Paris – Face à une production de données mondiale désormais mesurée en zettaoctets, Infotel présente, à travers une intervention de son expert Morgan Attias, sa méthodologie « Green Archiving » : une approche concrète pour réduire l’empreinte carbone de l’archivage électronique sans sacrifier ni la conformité, ni l’accessibilité, ni la performance.
Un volume de données hors normes, un enjeu environnemental incontournable
La croissance annuelle des données produites atteint aujourd’hui une échelle zettaoctet (10²¹ octets), un ordre de grandeur jusqu’ici réservé à l’astronomie. Dans ce contexte, et alors que les plans RSE et les engagements environnementaux se multiplient, la maîtrise de l’impact carbone de l’archivage électronique devient un enjeu stratégique pour les organisations.
Attention au greenwashing
Morgan Attias alerte sur un écueil fréquent : la compensation carbone (plantation d’arbres, etc.) n’est pas une stratégie viable sur le long terme. Il invite les organisations à privilégier des fournisseurs transparents sur leur empreinte réelle plutôt que de se fier à des données génériques, comme celles de la Base Empreinte (0,5 à 24 g de CO2 par gigaoctet stocké dans le cloud) : des ordres de grandeur utiles, mais rarement représentatifs d’un contexte d’archivage et de préservation sur 5, 10, 15 ans, voire à titre permanent.
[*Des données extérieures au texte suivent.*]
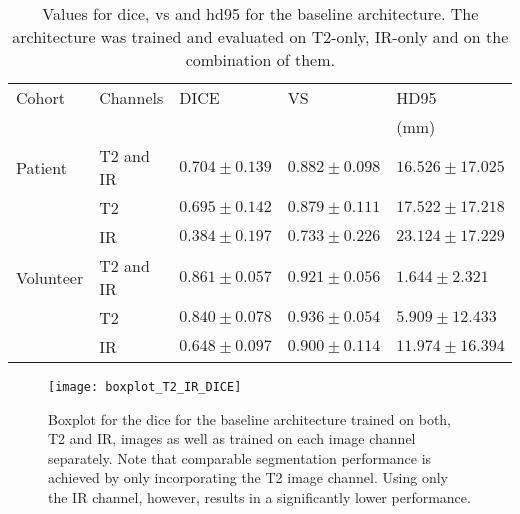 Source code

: \begin{table}[htbp]
   \centering
   \caption[Metrics for Baseline with different Input Channels]{Values for \acrlong{dice}, \acrlong{vs} and \acrlong{hd95} for the baseline architecture. The architecture was trained and evaluated on T2-only, IR-only and on the combination of them.}
   \begin{tabular}{l*{4}{l}}
      \toprule
      Cohort	& Channels  & DICE              & VS				& HD95\\
      			&			&					&					& (mm)\\
      \midrule
      Patient   & T2 and IR & $\mathbf{0.704 \pm 0.139}$& $\mathbf{0.882 \pm 0.098}$ & $\mathbf{16.526 \pm 17.025}$ \\
                & T2        & $0.695 \pm 0.142 $& $0.879 \pm 0.111$ & $ 17.522 \pm 17.218$ \\
                & IR        & $0.384 \pm 0.197 $& $0.733 \pm 0.226$ & $ 23.124 \pm 17.229$ \\
      \midrule
      Volunteer & T2 and IR & $\mathbf{0.861 \pm 0.057 }$& $0.921 \pm 0.056$ & $\mathbf{1.644 \pm 2.321}$ \\
                & T2        & $0.840 \pm 0.078 $& $\mathbf{0.936 \pm 0.054}$ & $ 5.909 \pm 12.433$ \\
                & IR        & $0.648 \pm 0.097 $& $0.900 \pm 0.114$ & $ 11.974 \pm 16.394$ \\
      \bottomrule
   \end{tabular}
   \label{tab:results_feasibility}
\end{table}

\begin{figure}[htbp]
	\centering
	\texttt{[image: boxplot\_T2\_IR\_DICE]}
    \caption[Boxplot for the \acrlong{dice} for the Baseline trained on T2 and IR separately.]{Boxplot for the \acrlong{dice} for the baseline architecture trained on both, T2 and IR, images as well as trained on each image channel separately. Note that comparable segmentation performance is achieved by only incorporating the T2 image channel. Using only the IR channel, however, results in a significantly lower performance.}
    \label{fig:results_boxplot_T2_IR_dice}
\end{figure}

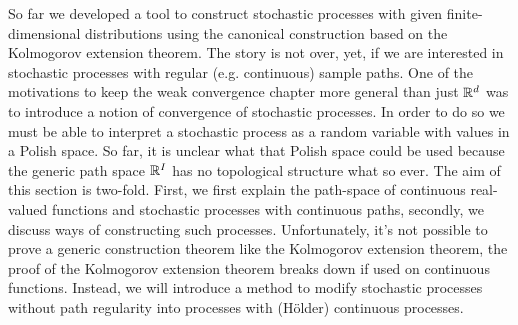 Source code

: So far we developed a tool to construct stochastic processes with given finite-dimensional distributions using the canonical construction based on the Kolmogorov extension theorem. The story is not over, yet, if we are interested in stochastic processes with regular (e.g. continuous) sample paths. One of the motivations to keep the weak convergence chapter more general than just $\mathbb{R}^d$ was to introduce a notion of convergence of stochastic processes. In order to do so we must be able to interpret a stochastic process as a random variable with values in a Polish space. So far, it is unclear what that Polish space could be used because the generic path space $\mathbb{R}^{I}$ has no topological structure what so ever. The aim of this section is two-fold. First, we first explain the path-space of continuous real-valued functions and stochastic processes with continuous paths, secondly, we discuss ways of constructing such processes. Unfortunately, it's not possible to prove a generic construction theorem like the Kolmogorov extension theorem, the proof of the Kolmogorov extension theorem breaks down if used on continuous functions. Instead, we will introduce a method to modify stochastic processes without path regularity into processes with (H\"older) continuous processes. 

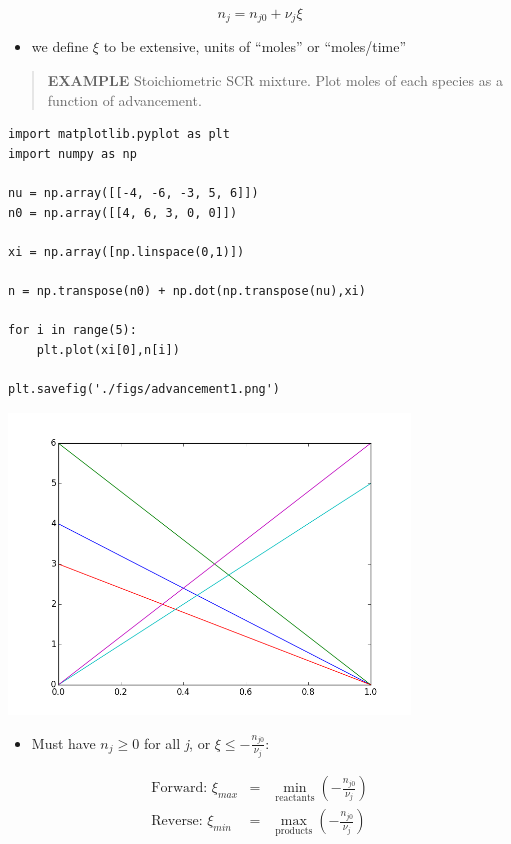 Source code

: \documentclass[11pt]{article}
\begin{document}
\begin{equation*}
n_{j} = n_{j0} + \nu_{j} \xi
\end{equation*}

\begin{itemize}
\item we define $\xi$ to be extensive, units of ``moles'' or ``moles/time''
\end{itemize}

\begin{quote}
\hline
\textbf{EXAMPLE} Stoichiometric SCR mixture.  Plot moles of each species as a function of advancement.
\hline
\end{quote}
\begin{verbatim}
import matplotlib.pyplot as plt
import numpy as np

nu = np.array([[-4, -6, -3, 5, 6]])
n0 = np.array([[4, 6, 3, 0, 0]])

xi = np.array([np.linspace(0,1)])

n = np.transpose(n0) + np.dot(np.transpose(nu),xi)

for i in range(5):
    plt.plot(xi[0],n[i])

plt.savefig('./figs/advancement1.png')
\end{verbatim}

\includegraphics[width=0.8\textwidth]{./figs/advancement1.png}


\begin{itemize}
\item Must have \(n_{j} \ge 0\) for all \emph{j}, or \( \xi \le -\frac{n_{j0}}{\nu_{j}}\):
\end{itemize}

\begin{eqnarray*}
\text{Forward: } \xi_{max} & =  & \min_\text{reactants} \left ( -\frac{n_{j0}}{\nu_{j}}\right ) \\
\text{Reverse: } \xi_{min} & = & \max_\text{products}\left (-\frac{n_{j0}}{\nu_{j}} \right )
\end{eqnarray*}
\end{document}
Des angles morts trop souvent ignorés
L’étude s’appuie notamment sur les travaux du CSC finlandais et sur une analyse du Conseil de l’Europe pour mettre en lumière plusieurs sources d’impact généralement sous-estimées :
- L’archivage physique génère lui aussi une empreinte carbone (climatisation, transport, indexation sur serveurs), parfois supérieure à celle de l’archivage électronique.
- La compression et le chiffrement appliqués sans discernement (par exemple sur des fichiers déjà compressés) peuvent multiplier par sept le coût énergétique d’un traitement.
- La réplication passive et des politiques de sauvegarde trop fréquentes démultiplient inutilement le volume de stockage.
- Les métadonnées superflues : à l’échelle de centaines de milliers d’archives, chaque champ de métadonnée ajouté doit être matérialisé et pèse sur l’empreinte globale.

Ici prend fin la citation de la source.